Data under study Block Start

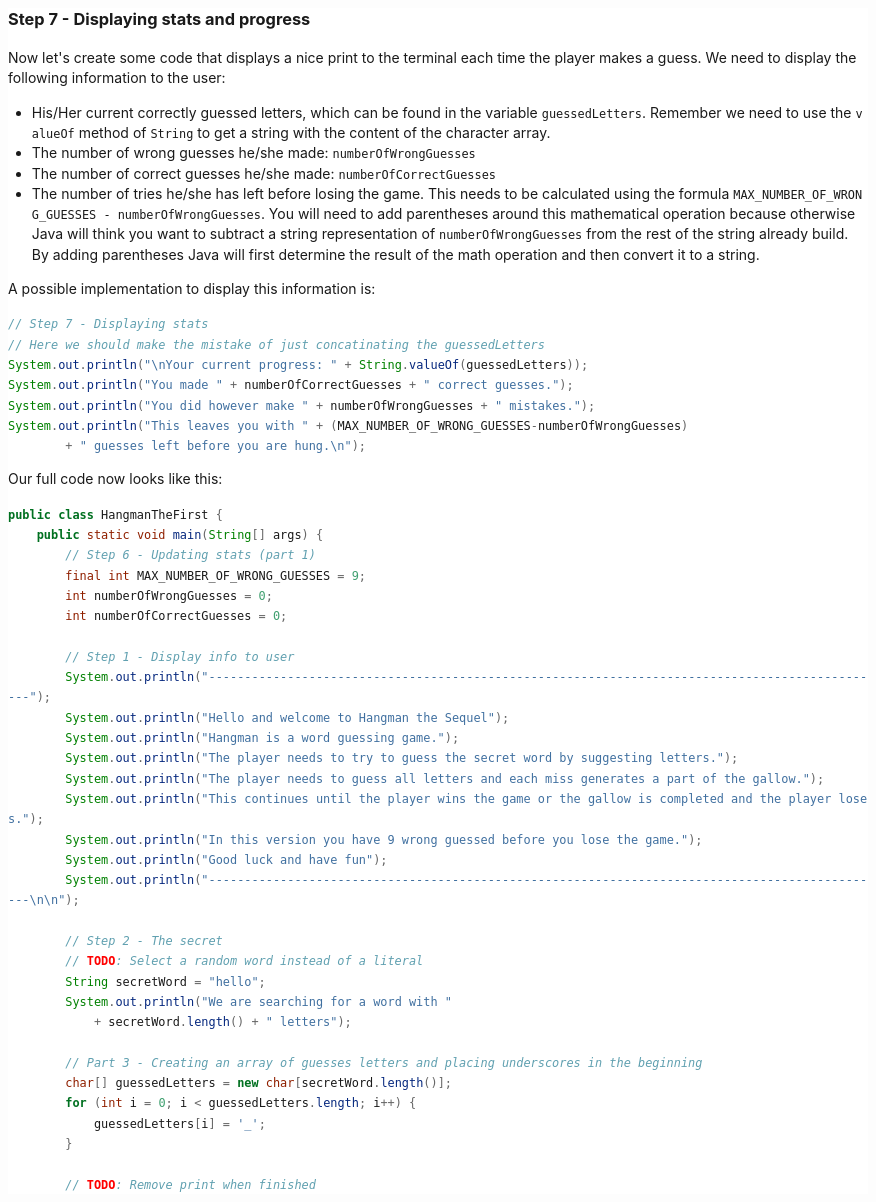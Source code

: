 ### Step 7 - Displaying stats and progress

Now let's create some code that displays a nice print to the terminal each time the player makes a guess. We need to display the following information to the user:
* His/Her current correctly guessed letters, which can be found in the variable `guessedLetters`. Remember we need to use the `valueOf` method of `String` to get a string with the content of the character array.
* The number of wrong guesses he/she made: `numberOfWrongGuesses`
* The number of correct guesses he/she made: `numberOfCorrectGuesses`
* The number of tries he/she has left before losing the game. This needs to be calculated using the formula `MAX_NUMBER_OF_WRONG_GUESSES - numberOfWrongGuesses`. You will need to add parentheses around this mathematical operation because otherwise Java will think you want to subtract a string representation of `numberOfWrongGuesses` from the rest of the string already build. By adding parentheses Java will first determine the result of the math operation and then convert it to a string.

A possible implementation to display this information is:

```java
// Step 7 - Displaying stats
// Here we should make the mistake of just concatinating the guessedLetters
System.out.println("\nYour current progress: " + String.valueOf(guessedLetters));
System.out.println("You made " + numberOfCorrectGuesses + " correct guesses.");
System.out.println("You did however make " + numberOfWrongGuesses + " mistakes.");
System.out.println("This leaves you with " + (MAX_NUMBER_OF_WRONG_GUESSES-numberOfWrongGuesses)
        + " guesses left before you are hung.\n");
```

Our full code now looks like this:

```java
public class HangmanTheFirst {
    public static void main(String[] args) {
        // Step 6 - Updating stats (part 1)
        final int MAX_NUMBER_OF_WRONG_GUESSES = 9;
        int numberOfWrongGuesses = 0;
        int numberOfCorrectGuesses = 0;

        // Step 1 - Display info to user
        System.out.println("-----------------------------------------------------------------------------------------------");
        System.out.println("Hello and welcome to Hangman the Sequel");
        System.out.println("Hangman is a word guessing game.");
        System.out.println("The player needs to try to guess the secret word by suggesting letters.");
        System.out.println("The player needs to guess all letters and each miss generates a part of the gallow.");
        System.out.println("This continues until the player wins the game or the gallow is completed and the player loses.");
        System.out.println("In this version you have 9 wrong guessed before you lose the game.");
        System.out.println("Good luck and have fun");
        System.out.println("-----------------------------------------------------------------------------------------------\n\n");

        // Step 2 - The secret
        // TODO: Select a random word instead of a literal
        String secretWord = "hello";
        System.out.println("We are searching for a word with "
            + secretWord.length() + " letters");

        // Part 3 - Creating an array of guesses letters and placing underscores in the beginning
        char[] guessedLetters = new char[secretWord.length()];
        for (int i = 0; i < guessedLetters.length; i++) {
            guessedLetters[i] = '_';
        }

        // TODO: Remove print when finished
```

Data under study Block End

Problem requirements: All lines from the beginning of the material through the line that holds "number of wrong", both included, should be returned exactly; please omit any pictures and add no other lines.

Response to this exercise:
Source code

: ### Step 7 - Displaying stats and progress

Now let's create some code that displays a nice print to the terminal each time the player makes a guess. We need to display the following information to the user:
* His/Her current correctly guessed letters, which can be found in the variable `guessedLetters`. Remember we need to use the `valueOf` method of `String` to get a string with the content of the character array.
* The number of wrong guesses he/she made: `numberOfWrongGuesses`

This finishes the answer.